- Opening Delimiter -

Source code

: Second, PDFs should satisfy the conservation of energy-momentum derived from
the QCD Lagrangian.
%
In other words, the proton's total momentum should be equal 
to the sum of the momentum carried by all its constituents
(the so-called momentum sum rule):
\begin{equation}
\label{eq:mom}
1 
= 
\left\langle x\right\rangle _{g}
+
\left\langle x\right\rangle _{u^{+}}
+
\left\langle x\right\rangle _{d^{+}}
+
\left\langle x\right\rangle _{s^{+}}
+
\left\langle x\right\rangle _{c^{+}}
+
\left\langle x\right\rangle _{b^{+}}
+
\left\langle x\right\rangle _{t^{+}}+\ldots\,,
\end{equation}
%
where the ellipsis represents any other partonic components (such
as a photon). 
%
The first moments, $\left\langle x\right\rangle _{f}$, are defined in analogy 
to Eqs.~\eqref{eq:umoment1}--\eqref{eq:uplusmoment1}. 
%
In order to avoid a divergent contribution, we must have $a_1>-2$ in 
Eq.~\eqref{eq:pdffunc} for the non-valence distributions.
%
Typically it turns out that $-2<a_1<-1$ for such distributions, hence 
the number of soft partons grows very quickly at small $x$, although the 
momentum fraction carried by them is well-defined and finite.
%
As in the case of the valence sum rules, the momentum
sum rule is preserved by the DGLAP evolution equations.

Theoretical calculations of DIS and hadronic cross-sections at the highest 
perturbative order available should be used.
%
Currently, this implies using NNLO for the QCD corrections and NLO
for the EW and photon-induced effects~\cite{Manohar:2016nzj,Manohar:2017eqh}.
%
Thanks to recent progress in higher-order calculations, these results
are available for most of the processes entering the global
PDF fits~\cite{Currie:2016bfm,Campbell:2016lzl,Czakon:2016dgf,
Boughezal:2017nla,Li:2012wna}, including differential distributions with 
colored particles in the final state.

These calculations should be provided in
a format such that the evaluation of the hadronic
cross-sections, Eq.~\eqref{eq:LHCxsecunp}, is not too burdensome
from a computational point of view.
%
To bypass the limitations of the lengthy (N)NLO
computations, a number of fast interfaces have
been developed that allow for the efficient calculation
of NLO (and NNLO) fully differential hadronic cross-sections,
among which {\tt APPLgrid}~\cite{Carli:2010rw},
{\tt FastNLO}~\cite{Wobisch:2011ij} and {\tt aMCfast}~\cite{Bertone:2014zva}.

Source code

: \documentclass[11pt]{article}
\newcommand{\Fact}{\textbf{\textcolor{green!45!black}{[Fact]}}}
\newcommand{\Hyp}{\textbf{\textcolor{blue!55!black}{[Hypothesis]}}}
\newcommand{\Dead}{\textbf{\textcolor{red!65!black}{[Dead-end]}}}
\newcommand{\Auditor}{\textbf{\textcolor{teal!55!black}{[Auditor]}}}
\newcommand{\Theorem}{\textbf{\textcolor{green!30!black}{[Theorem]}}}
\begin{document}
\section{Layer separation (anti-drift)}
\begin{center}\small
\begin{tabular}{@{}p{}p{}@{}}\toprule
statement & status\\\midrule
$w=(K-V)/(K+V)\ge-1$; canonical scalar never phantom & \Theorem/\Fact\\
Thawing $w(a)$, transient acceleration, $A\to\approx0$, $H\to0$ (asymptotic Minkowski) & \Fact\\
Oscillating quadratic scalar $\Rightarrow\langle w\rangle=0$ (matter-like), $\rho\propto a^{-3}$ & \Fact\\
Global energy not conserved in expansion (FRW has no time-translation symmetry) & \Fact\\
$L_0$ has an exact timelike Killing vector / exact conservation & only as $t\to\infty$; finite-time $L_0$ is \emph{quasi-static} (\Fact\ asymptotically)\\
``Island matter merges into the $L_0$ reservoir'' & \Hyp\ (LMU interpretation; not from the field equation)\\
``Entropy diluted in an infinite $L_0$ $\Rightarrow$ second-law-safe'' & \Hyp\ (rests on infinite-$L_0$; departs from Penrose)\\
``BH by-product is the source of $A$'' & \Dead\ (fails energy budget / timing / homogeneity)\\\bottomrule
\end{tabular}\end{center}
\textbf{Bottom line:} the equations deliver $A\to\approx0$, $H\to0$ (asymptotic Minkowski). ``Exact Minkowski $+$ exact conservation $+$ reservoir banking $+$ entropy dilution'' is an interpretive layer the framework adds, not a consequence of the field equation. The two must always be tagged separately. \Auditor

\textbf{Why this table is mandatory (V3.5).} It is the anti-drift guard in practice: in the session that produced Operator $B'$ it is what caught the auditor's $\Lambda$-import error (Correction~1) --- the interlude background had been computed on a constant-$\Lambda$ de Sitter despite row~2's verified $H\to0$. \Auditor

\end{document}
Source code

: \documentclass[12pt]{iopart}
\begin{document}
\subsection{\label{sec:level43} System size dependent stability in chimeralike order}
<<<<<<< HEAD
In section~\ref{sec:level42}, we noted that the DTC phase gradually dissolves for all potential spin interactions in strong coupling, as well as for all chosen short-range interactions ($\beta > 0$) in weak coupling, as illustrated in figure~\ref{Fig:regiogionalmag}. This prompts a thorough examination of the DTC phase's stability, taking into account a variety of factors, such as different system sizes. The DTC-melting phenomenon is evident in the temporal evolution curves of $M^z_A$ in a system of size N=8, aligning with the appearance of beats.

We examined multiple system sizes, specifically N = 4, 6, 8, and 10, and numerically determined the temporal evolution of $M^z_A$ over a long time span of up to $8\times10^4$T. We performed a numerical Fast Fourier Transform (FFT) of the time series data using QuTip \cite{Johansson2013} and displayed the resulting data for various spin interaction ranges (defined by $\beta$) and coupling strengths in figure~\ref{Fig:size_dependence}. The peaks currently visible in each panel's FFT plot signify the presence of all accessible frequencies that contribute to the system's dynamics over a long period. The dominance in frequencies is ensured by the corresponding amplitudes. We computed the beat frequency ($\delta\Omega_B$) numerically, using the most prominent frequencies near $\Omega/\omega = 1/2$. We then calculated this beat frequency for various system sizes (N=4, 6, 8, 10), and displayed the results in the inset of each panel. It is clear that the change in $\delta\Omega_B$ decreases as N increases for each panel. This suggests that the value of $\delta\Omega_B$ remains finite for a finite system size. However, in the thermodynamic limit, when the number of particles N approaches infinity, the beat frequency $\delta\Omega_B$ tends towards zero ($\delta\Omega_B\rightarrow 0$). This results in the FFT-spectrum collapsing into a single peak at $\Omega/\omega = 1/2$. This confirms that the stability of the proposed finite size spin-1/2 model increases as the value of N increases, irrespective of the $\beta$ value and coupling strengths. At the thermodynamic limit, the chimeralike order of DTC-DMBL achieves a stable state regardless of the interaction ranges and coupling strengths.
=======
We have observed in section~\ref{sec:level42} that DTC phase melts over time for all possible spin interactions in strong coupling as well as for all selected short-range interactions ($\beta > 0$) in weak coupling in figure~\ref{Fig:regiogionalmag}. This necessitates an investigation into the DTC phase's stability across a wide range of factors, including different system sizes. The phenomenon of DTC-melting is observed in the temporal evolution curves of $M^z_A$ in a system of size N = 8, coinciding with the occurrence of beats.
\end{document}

- Closing Delimiter -

▸ EXERCISE DESCRIPTION: Look through the material above. Copy each line where the word "including" appears.

▸ COMPLETED TASK:
Boughezal:2017nla,Li:2012wna}, including differential distributions with 
We have observed in section~\ref{sec:level42} that DTC phase melts over time for all possible spin interactions in strong coupling as well as for all selected short-range interactions ($\beta > 0$) in weak coupling in figure~\ref{Fig:regiogionalmag}. This necessitates an investigation into the DTC phase's stability across a wide range of factors, including different system sizes. The phenomenon of DTC-melting is observed in the temporal evolution curves of $M^z_A$ in a system of size N = 8, coinciding with the occurrence of beats.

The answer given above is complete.